Using the yacc grammar file
A yacc grammar file consists of the following sections:
- Declarations
- Rules
- Programs
declarations
%%
rules
%%
programs
%%
rules
The yacc command ignores blanks, tabs, and new line characters in the grammar file. Therefore, use these characters to make the grammar file easier to read. Do not, however, use blanks, tabs or new line characters in names or reserved symbols.
Using comments
To explain what the program is doing, put comments in the grammar file. You can put comments anywhere in the grammar file that you can put a name. However, to make the file easier to read, put the comments on lines by themselves at the beginning of functional blocks of rules. A comment in a yacc grammar file looks the same as a comment in a C language program. The comment is enclosed between /* (backslash, asterisk) and */ (asterisk, backslash). For example:
/* This is a comment on a line by itself. */
Using literal strings
A literal string is one or more characters enclosed in '' (single quotes). As in the C language, the \ (backslash) is an escape character within literals, and all the C language escape codes are recognized. Thus, the yacc command accepts the symbols in the following table:
Symbol | Definition |
---|---|
'\a' | Alert |
'\b' | Backspace |
'\f' | Form-feed |
'\n' | New line |
'\r' | Return |
'\t' | Tab |
'\v' | Vertical tab |
'\'' | Single quote (') |
'\"' | Double quote (") |
'\?' | Question mark (?) |
'\\' | Backslash (\) |
'\Digits' | The character whose encoding is represented by the one-, two-, or three-digit octal integer specified by the Digits string. |
'\xDigits' | The character whose encoding is represented by the sequence of hexadecimal characters specified by the Digits string. |
Because its ASCII code is zero, the null character (\0 or 0) must not be used in grammar rules. The yylex subroutine returns 0 if the null character is used, signifying end of input.

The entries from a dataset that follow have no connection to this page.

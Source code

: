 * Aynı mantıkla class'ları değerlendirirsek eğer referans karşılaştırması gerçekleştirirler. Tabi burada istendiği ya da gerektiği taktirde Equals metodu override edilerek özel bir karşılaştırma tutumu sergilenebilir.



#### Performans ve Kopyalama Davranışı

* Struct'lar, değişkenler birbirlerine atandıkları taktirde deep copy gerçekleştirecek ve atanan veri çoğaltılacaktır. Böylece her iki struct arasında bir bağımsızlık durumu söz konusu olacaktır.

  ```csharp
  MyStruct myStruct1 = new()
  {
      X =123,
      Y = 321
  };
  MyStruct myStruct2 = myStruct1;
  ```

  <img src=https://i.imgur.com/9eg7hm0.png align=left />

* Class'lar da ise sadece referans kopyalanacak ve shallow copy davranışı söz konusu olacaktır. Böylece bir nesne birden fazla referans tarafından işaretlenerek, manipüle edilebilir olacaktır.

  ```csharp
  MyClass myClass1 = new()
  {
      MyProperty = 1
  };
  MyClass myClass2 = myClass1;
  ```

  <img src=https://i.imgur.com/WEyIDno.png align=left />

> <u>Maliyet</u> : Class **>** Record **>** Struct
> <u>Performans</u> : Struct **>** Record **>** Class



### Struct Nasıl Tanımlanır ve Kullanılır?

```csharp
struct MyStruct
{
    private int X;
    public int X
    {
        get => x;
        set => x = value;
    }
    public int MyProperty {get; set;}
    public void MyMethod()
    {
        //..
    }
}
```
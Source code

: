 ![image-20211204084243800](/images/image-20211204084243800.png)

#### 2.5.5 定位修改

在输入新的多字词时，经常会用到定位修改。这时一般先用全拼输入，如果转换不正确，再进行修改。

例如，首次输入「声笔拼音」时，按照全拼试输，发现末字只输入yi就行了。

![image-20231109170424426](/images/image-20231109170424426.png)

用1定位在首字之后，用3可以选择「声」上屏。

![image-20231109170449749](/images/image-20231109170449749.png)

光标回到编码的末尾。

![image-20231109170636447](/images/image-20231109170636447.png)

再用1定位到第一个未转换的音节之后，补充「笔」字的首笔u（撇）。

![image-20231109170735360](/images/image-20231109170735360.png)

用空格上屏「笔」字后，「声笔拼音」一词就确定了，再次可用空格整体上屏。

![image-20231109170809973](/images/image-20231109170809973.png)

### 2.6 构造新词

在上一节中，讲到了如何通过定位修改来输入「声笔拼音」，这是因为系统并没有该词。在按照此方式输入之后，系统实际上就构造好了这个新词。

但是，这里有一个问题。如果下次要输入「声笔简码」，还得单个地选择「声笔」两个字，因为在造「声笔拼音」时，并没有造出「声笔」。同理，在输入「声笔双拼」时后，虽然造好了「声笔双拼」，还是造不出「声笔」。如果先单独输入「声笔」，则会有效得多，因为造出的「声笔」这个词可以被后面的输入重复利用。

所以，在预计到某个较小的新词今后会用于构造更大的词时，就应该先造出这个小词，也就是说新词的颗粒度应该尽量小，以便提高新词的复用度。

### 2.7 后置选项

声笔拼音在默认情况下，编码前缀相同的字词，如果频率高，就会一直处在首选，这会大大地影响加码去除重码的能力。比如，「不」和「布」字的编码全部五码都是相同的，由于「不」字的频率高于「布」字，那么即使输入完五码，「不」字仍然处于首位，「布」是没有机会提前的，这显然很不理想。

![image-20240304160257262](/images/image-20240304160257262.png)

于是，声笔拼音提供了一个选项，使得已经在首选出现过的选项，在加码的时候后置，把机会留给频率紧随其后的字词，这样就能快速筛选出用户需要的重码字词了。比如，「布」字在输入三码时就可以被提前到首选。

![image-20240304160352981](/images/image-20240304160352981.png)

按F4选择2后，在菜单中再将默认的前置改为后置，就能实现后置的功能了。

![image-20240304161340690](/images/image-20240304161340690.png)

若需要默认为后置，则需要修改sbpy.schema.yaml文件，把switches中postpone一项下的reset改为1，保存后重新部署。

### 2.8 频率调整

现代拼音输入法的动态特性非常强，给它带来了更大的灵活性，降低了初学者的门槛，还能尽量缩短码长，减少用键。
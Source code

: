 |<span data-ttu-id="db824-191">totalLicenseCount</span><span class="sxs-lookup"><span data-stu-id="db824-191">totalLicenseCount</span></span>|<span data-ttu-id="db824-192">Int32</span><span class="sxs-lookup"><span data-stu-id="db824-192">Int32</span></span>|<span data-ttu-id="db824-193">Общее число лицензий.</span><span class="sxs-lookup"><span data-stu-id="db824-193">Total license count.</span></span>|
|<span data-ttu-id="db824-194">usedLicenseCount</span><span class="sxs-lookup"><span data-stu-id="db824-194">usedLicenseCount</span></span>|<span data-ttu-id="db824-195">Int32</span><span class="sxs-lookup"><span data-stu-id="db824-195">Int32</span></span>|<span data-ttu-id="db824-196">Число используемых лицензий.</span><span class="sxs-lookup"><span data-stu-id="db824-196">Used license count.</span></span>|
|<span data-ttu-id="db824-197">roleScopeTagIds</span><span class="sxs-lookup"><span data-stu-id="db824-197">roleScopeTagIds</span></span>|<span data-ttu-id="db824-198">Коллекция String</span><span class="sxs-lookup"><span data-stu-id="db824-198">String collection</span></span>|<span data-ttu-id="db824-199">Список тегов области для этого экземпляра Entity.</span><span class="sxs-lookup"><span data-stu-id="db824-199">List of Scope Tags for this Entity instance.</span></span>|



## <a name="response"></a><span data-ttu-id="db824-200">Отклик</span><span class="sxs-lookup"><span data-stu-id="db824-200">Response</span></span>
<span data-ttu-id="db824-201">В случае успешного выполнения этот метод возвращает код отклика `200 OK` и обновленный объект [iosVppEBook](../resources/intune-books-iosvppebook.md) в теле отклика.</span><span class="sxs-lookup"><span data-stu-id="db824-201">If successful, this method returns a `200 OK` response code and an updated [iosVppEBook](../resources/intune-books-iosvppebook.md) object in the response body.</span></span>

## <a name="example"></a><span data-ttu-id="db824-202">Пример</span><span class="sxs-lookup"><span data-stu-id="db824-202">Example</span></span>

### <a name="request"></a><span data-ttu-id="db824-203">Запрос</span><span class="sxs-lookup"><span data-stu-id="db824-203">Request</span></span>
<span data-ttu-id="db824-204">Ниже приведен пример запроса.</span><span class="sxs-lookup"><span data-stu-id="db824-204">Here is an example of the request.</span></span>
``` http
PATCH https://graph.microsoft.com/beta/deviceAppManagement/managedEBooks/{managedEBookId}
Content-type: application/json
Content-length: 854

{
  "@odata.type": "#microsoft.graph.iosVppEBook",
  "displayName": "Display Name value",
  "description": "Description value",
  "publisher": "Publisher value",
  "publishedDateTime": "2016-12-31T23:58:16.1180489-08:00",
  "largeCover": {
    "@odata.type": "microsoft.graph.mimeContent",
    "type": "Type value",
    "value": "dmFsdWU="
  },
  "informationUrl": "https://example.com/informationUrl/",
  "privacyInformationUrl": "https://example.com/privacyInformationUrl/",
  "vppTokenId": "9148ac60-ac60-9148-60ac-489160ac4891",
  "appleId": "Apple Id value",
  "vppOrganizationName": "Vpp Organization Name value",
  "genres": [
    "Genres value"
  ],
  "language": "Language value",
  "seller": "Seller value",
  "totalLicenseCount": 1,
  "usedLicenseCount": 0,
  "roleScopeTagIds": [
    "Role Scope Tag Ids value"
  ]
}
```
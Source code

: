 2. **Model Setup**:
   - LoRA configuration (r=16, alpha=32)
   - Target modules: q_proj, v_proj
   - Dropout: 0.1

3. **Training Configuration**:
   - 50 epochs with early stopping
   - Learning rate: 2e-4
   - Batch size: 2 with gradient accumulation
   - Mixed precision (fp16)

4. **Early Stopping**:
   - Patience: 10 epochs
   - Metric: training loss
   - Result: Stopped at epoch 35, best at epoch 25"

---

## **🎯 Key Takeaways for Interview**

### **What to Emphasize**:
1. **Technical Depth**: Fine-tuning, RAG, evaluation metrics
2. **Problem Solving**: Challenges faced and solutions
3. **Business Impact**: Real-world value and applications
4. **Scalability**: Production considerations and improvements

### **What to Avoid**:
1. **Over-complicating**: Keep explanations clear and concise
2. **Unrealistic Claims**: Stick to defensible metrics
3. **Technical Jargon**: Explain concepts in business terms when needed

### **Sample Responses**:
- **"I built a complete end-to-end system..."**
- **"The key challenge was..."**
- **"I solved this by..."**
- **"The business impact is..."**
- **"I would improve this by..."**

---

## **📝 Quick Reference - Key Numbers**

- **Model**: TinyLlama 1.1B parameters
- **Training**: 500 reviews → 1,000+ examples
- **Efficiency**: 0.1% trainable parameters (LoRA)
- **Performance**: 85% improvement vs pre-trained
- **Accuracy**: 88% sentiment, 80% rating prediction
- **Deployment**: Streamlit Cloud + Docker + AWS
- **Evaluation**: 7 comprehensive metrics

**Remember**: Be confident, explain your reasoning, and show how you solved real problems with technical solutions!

Formatting the grammar file
- Use uppercase letters for token names, and use lowercase letters for nonterminal symbol names.
- Put grammar rules and actions on separate lines to allow changing either one without changing the other.
- Put all rules with the same left side together. Enter the left side once, and use the vertical bar to begin the rest of the rules for that left side.
- For each set of rules with the same left side, enter the semicolon once on a line by itself following the last rule for that left side. You can then add new rules easily.
- Indent rule bodies by two tab stops and action bodies by three tab stops.
Errors in the grammar file
The yacc command cannot produce a parser for all sets of grammar specifications. If the grammar rules contradict themselves or require matching techniques that are different from what the yacc command provides, the yacc command will not produce a parser. In most cases, the yacc command provides messages to indicate the errors. To correct these errors, redesign the rules in the grammar file, or provide a lexical analyzer (input program to the parser) to recognize the patterns that the yacc command cannot.